### Task item
Select the lines of the records containing the word "policy" and list them.

[Data entries]
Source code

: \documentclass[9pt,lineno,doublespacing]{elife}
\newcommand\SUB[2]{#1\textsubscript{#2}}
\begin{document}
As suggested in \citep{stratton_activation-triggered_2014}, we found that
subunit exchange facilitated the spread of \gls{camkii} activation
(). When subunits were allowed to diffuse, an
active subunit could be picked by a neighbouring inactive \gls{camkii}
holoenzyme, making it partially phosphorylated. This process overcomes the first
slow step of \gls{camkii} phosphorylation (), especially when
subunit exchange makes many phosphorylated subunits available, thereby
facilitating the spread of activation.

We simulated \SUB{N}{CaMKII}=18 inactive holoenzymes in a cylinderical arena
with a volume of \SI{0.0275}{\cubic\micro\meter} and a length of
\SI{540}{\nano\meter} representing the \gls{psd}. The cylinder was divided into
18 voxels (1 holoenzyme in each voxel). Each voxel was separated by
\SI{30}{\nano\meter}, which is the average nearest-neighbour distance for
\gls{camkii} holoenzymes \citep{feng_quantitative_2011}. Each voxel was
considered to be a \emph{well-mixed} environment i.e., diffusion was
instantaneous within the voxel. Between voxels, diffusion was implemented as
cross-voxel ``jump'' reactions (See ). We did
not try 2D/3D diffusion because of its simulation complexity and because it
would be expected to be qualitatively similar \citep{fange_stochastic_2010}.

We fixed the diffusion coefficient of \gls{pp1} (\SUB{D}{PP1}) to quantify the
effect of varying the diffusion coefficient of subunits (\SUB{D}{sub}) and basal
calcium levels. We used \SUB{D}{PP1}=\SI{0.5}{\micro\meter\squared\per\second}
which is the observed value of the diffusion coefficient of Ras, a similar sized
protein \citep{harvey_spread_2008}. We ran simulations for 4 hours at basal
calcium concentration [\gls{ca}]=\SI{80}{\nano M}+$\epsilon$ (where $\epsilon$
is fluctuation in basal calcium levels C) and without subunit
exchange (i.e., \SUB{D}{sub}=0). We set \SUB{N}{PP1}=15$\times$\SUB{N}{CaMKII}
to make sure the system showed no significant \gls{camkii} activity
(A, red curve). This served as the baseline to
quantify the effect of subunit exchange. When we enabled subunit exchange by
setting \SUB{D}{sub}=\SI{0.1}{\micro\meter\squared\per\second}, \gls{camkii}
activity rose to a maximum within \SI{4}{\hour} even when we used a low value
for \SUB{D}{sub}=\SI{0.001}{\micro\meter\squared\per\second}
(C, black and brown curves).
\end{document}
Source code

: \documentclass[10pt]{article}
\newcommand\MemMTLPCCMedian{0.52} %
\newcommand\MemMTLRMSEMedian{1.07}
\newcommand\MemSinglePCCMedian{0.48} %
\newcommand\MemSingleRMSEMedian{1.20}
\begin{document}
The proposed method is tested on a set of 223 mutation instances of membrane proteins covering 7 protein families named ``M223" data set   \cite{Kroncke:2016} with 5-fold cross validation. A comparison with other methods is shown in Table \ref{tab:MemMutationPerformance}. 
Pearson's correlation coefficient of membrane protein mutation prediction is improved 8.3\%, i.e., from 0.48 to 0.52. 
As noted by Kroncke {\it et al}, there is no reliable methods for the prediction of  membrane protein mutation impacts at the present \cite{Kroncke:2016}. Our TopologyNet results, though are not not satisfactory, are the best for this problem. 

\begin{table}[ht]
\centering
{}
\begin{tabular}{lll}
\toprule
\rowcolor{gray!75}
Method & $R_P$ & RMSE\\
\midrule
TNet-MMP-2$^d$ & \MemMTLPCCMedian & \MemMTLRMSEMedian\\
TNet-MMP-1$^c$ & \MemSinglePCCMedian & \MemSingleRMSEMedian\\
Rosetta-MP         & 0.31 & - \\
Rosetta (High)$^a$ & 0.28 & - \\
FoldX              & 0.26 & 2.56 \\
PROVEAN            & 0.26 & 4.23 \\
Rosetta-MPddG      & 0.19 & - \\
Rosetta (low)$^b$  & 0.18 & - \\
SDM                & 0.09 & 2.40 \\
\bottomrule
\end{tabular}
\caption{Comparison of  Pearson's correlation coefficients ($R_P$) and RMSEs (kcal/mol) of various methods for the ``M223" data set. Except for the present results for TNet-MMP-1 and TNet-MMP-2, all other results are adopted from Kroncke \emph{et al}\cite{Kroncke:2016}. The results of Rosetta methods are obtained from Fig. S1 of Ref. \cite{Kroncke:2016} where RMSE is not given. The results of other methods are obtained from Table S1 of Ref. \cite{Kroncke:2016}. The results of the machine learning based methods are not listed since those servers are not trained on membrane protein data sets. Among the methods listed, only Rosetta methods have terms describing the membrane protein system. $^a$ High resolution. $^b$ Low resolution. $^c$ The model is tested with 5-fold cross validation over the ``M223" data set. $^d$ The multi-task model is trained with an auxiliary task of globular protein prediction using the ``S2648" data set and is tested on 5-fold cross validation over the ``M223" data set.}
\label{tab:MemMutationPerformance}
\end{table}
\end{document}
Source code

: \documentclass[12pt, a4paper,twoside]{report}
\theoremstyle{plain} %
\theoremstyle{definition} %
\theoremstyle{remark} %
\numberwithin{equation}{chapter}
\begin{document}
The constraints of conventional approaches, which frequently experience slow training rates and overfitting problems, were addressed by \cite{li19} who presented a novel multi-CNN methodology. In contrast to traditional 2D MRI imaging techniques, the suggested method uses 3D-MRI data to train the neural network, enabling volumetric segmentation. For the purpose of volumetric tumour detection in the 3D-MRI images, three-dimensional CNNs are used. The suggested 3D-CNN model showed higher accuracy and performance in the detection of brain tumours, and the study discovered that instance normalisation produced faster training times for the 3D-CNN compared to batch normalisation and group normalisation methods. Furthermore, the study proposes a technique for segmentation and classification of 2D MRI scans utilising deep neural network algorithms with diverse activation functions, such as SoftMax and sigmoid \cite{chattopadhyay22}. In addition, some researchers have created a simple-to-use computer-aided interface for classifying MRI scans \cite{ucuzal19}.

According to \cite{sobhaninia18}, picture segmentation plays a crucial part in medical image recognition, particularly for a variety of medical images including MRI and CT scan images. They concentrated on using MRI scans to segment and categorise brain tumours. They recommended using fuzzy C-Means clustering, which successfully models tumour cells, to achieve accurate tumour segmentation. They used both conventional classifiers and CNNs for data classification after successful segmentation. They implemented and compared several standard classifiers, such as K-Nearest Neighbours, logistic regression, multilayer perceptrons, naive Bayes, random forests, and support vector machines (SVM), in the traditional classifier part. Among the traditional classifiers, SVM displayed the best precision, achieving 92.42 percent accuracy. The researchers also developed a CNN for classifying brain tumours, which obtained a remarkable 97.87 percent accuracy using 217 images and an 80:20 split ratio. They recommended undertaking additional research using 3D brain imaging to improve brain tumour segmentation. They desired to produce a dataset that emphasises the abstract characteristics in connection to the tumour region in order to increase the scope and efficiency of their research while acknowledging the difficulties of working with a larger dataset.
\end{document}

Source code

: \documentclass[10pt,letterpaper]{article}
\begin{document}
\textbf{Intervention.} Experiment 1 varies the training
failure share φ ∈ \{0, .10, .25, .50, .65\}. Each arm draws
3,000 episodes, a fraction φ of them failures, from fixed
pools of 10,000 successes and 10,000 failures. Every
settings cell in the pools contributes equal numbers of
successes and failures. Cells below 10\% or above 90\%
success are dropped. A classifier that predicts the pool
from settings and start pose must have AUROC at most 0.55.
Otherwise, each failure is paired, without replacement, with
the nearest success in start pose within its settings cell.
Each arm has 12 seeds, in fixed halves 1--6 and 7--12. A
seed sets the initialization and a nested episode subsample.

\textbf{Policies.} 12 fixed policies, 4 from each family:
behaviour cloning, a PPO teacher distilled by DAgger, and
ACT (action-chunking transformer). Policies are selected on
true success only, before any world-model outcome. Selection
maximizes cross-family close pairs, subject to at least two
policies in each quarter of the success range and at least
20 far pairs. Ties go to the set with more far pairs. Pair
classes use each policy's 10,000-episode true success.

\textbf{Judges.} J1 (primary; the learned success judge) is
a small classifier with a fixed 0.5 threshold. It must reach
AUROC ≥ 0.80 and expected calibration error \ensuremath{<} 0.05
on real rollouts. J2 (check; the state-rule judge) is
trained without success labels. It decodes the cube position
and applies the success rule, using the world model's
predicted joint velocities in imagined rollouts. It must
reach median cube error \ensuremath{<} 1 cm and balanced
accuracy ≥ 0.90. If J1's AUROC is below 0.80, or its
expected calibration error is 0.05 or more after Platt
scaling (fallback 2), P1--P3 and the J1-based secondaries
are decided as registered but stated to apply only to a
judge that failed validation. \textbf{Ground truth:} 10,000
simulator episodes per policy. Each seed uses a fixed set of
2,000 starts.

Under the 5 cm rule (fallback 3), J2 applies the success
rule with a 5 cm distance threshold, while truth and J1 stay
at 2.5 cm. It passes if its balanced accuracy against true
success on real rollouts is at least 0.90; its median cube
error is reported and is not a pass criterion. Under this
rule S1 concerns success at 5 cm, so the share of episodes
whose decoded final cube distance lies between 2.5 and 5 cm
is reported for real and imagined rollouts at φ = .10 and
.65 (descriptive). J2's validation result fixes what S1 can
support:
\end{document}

### Response below
classes use each policy's 10,000-episode true success.
simulator episodes per policy. Each seed uses a fixed set of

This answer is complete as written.